What to work on
In the entries that follow, the first line to write out is the one containing "## Random brags", and the last is the one containing "- Left tons". Reproduce that stretch exactly, with nothing before or after it.

Saved entries

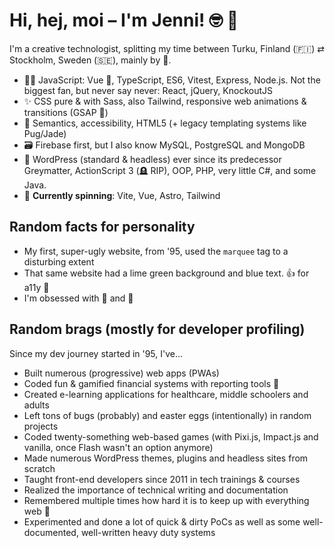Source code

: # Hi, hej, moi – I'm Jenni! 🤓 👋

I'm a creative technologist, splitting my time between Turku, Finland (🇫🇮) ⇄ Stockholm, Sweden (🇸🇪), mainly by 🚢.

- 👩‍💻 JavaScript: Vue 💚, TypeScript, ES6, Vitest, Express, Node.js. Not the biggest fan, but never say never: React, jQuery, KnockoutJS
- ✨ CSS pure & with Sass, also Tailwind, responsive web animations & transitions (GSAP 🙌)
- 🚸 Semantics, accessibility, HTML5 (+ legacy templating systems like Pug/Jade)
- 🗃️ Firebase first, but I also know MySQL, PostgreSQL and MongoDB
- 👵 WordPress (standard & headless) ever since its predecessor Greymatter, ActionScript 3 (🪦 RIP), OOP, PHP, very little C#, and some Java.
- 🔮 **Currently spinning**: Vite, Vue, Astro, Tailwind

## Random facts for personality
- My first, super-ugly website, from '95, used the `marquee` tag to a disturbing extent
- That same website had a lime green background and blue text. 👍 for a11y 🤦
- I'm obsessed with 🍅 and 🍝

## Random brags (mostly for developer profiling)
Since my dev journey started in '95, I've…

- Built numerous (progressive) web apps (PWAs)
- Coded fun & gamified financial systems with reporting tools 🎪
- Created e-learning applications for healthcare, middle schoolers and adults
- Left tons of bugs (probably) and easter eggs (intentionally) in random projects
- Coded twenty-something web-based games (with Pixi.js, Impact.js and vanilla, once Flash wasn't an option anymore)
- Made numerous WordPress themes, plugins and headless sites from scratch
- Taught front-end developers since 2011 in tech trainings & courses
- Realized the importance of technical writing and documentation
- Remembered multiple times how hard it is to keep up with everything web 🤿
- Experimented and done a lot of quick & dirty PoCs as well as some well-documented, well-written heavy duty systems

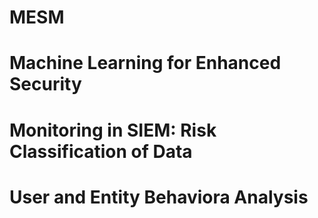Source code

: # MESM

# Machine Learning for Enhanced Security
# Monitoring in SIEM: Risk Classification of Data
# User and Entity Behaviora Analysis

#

Written response
## Random brags (mostly for developer profiling)
Since my dev journey started in '95, I've…

- Built numerous (progressive) web apps (PWAs)
- Coded fun & gamified financial systems with reporting tools 🎪
- Created e-learning applications for healthcare, middle schoolers and adults
- Left tons of bugs (probably) and easter eggs (intentionally) in random projects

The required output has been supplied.